Financial Modelling & Forecasting Techniques
Professor Robert Cressy
This module focuses on some key statistical techniques relating to the analysis of financial data in order to understand key financial models and to forecast financial variables. The module covers financial time series modelling, or broadly time series econometrics as applied in finance, financial economics, securities and investments. Theoretical as well as practical issues are considered.
This module aims to equip students with a sound knowledge of some key modern econometric techniques commonly employed in the finance literature, especially for financial modelling and forecasting. The module also aims to provide hands-on training in the use of one of the main econometric packages, EViews.

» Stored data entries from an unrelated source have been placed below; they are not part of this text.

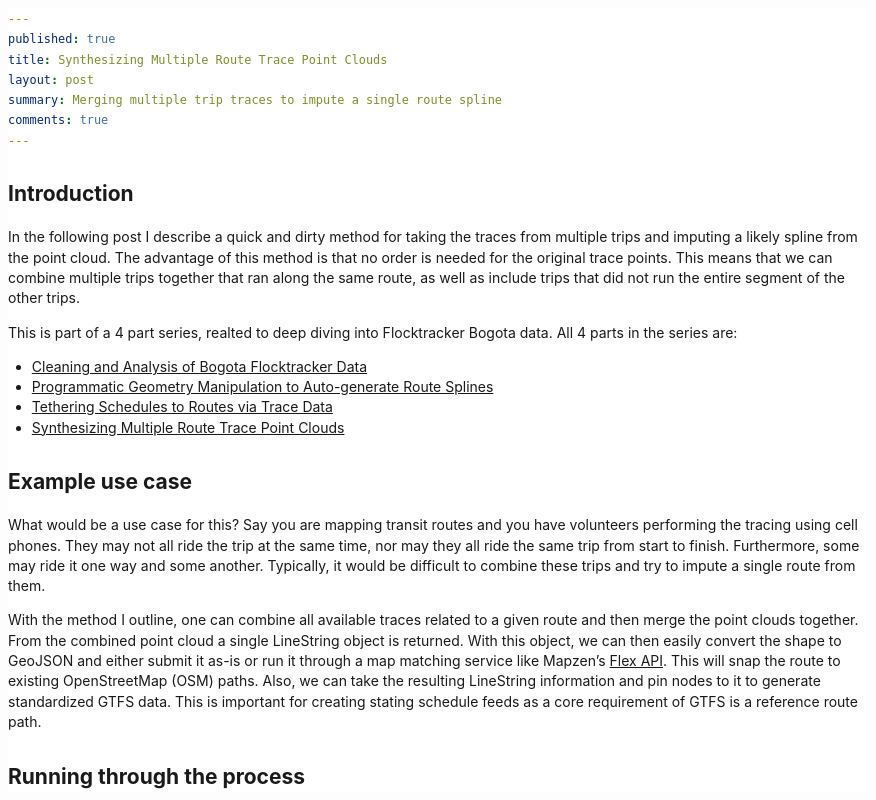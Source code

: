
 ```yaml
---
published: true
title: Synthesizing Multiple Route Trace Point Clouds
layout: post
summary: Merging multiple trip traces to impute a single route spline
comments: true
---
```


## Introduction

In the following post I describe a quick and dirty method for taking the traces from multiple trips and imputing a likely spline from the point cloud. The advantage of this method is that no order is needed for the original trace points. This means that we can combine multiple trips together that ran along the same route, as well as include trips that did not run the entire segment of the other trips.

This is part of a 4 part series, realted to deep diving into Flocktracker Bogota data. All 4 parts in the series are:

- [Cleaning and Analysis of Bogota Flocktracker Data](http://kuanbutts.com/2017/08/12/flocktracker-bogota-data-clean/)
- [Programmatic Geometry Manipulation to Auto-generate Route Splines](http://kuanbutts.com/2017/09/12/bogota-analysis/)
- [Tethering Schedules to Routes via Trace Data](http://kuanbutts.com/2017/09/13/bogota-analysis-gtfs/)
- [Synthesizing Multiple Route Trace Point Clouds](http://kuanbutts.com/2017/08/18/triangulate-spline/)

## Example use case

What would be a use case for this? Say you are mapping transit routes and you have volunteers performing the tracing using cell phones. They may not all ride the trip at the same time, nor may they all ride the same trip from start to finish. Furthermore, some may ride it one way and some another. Typically, it would be difficult to combine these trips and try to impute a single route from them.

With the method I outline, one can combine all available traces related to a given route and then merge the point clouds together. From the combined point cloud a single LineString object is returned. With this object, we can then easily convert the shape to GeoJSON and either submit it as-is or run it through a map matching service like Mapzen’s [Flex API](https://mapzen.com/products/map-matching/). This will snap the route to existing OpenStreetMap (OSM) paths. Also, we can take the resulting LineString information and pin nodes to it to generate standardized GTFS data. This is important for creating stating schedule feeds as a core requirement of GTFS is a reference route path.

## Running through the process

Upon successful completion of this module, students should be able to:
(a) discuss the standard procedures for model-building in finance, including the empirical testing of finance theories and forecasting of financial variables;
(b) explain and demonstrate the application of the classical linear regression model;
(c) discuss the theory and show the application of univariate time series modelling and forecasting using ARMA models;
(d) explain the theory and show the application of multivariate models, with emphasis on VAR models as well as finance models that feature simultaneous equations;
(e) test for unit root and cointegration in modelling long-run relationships in finance;
(f) discuss and demonstrate the main techniques used in modelling and forecasting volatility, with emphasis on the class of ARCH models and extensions such as GARCH, GARCH-M, EGARCH and GJR formulations;
Learning outcomes (a) – (c) will be assessed by a test and an examination, learning outcomes (d) – (f) will be assessed by an examination only.